Estaba muy orgulloso de mi trabajo. El profe Edgardo me había
hecho varias correcciones durante el año y ahora mi texto estaba listo. Era una
belleza, aunque lo tenga que decir yo mismo.
Mi obra
contaba con giros de tuerca, personajes elocuentes, ningún deus ex machina.
Cada detalle que mencionaba era un ejemplo perfecto del arma de Chéjov. Contaba
con introspecciones que te llegaban a tu núcleo y sacudían tu consciencia. En
clase nos habían explicado la importancia de todo esto. Le había añadido
sustancia, alma, pasión. No necesitaba cumplir con ridículas agendas como
Carlos Cuauhtémoc Sánchez, ¡No, señor! Mi obra era emotiva y épica de título a
punto final.
Tomé aire para seguir leyendo el
capítulo final ante todo el alumnado. El profe Edgardo se acomodó sus
mancuernillas y se sacudió una pelusa de la manga izquierda de su traje
impecable. Llevaba sus zapatos italianos bien lustrados y estaba sentado al
borde del escritorio. Ese día noté que se había peinado a la perfección sin
usar una sola gota de gel.
A mi libro le había quitado seis
capítulos innecesarios, que no conducían a un carajo. Los diálogos eran peleas
sin cuartel, el final inesperado fue una idea de mi mejor amigo Luis. Le añadí
letra capital al inicio de cada texto y, aunque el profe decía que no puliéramos
tanto el escrito, pues la editorial lo haría de todas formas en caso de ser
publicado, le añadí el carácter especial ligadura para que los puntos y
comas no se saltaran de línea después de la raya.
—¡Eres
un capo, Mark! —me susurró Luis cuando vio cómo la sonrisa del profe se abría—. Yo creo que
ya aprobaste.
No, yo
estaba seguro de que pasaría con honores. El maestro nos había insistido en que
estudiáramos sobre los signos de puntuación y reforzar nuestra lectura con
obras maestras de literatura. “Nunca defiendan a estultos políticos en una
columna de cuarta. Quiero que escriban textos de verdad”, algo así nos decía.

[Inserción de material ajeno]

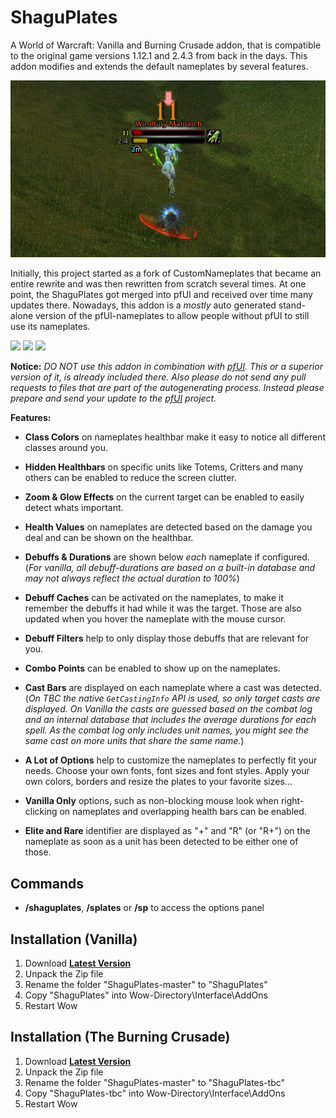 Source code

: # ShaguPlates

A World of Warcraft: Vanilla and Burning Crusade addon, that is compatible to the original game versions 1.12.1 and 2.4.3 from back in the days. This addon modifies and extends the default nameplates by several features.

<a href="preview/left.jpg"><img src="preview/rounded.jpg"></a>

Initially, this project started as a fork of CustomNameplates that became an entire rewrite and was then rewritten from scratch several times. At one point, the ShaguPlates got merged into pfUI and received over time many updates there. Nowadays, this addon is a *mostly* auto generated stand-alone version of the pfUI-nameplates to allow people without pfUI to still use its nameplates.

<a href="preview/left.jpg"><img src="preview/left.jpg" width="23%"></a>
<a href="preview/center.jpg"><img src="preview/center.jpg" width="46%"></a>
<a href="preview/right.jpg"><img src="preview/right.jpg" width="23%"></a>

**Notice:**
*DO NOT use this addon in combination with [pfUI](https://github.com/shagu/pfUI). This or a superior version of it, is already included there. Also please do not send any pull requests to files that are part of the autogenerating process. Instead please prepare and send your update to the [pfUI](https://github.com/shagu/pfUI) project.*

**Features:**
* **Class Colors** on nameplates healthbar make it easy to notice all different classes around you.

* **Hidden Healthbars** on specific units like Totems, Critters and many others can be enabled to reduce the screen clutter.

* **Zoom & Glow Effects** on the current target can be enabled to easily detect whats important.

* **Health Values** on nameplates are detected based on the damage you deal and can be shown on the healthbar.

* **Debuffs & Durations** are shown below *each* nameplate if configured.
  (*For vanilla, all debuff-durations are based on a built-in database and may not always reflect the actual duration to 100%*)

* **Debuff Caches** can be activated on the nameplates, to make it remember the debuffs it had while it was the target. Those are also updated when you hover the nameplate with the mouse cursor.

* **Debuff Filters** help to only display those debuffs that are relevant for you.

* **Combo Points** can be enabled to show up on the nameplates.

* **Cast Bars** are displayed on each nameplate where a cast was detected. (*On TBC the native `GetCastingInfo` API is used, so only target casts are displayed. On Vanilla the casts are guessed based on the combat log and an internal database that includes the average durations for each spell. As the combat log only includes unit names, you might see the same cast on more units that share the same name.*)

* **A Lot of Options** help to customize the nameplates to perfectly fit your needs. Choose your own fonts, font sizes and font styles. Apply your own colors, borders and resize the plates to your favorite sizes...

* **Vanilla Only** options, such as non-blocking mouse look when right-clicking on nameplates and overlapping health bars can be enabled.

* **Elite and Rare** identifier are displayed as "+" and "R" (or "R+") on the nameplate as soon as a unit has been detected to be either one of those.

## Commands

* **/shaguplates**, **/splates** or **/sp** to access the options panel

## Installation (Vanilla)
1. Download **[Latest Version](https://github.com/shagu/ShaguPlates/archive/master.zip)**
2. Unpack the Zip file
3. Rename the folder "ShaguPlates-master" to "ShaguPlates"
4. Copy "ShaguPlates" into Wow-Directory\Interface\AddOns
5. Restart Wow

## Installation (The Burning Crusade)
1. Download **[Latest Version](https://github.com/shagu/ShaguPlates/archive/master.zip)**
2. Unpack the Zip file
3. Rename the folder "ShaguPlates-master" to "ShaguPlates-tbc"
4. Copy "ShaguPlates-tbc" into Wow-Directory\Interface\AddOns
5. Restart Wow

Palabras más, palabras menos.
Estaba
en el párrafo final y lo leí con solemnidad, pues encajaba con el primero de la
obra. Supongo que el profesor lo notó, porque fue a leer el principio de mi
novela que estaba sobre su maletín y sonrió al tiempo que asentía con la
cabeza. No solo eso, había hecho que el capítulo cero y el epílogo hicieran
comunión. Mi obra era tan buena que seguramente Octavio Paz me hubiera
prohibido publicarla. Incluso Gabriel García Márquez se la hubiera rob… Es
decir, le habría hecho un homenaje. Suspiré al leer la última línea y dejé caer
las hojas sobre mi pupitre como si hubiese hecho un drop the mic de un
músico consagrado. Levanté la vista y el profe aplaudió mientras hablaba.
—¡Chingón,
cabrón! Chin-gón. De pinche diez tu trabajo pitero del principio. ¡Nambre,
Marcos! Y yo que pensé que te iba a regresar a putazos a kínder para que te
enseñaras a leer. Ahora sí me mostrastes que eres la última coca del
desierto, eres la gran cagada, la que tapa el baño.
Sonreí,
era lo que esperaba.
»Otss,
a ver si esta pinche bola de pendejos te aprende algo en vez de estar tragando
moscas. Sale pues, banda. Ahí nos vemos en el examen final. El trabajo del
Marquitos me puso de buenas y ya no van a tener que mostrarme más. Tampoco ando
de ánimos para leerme sus mierdas. Nos vemos el viernes, culeros. ¡Se lo lavan!
Excepto tú, mi chipocludo. Tú ya ni vengas. Ya tienes tu cien y mi respeto.
Nuestro
ilustre maestro salió del aula y nos hizo la seña de amor y paz.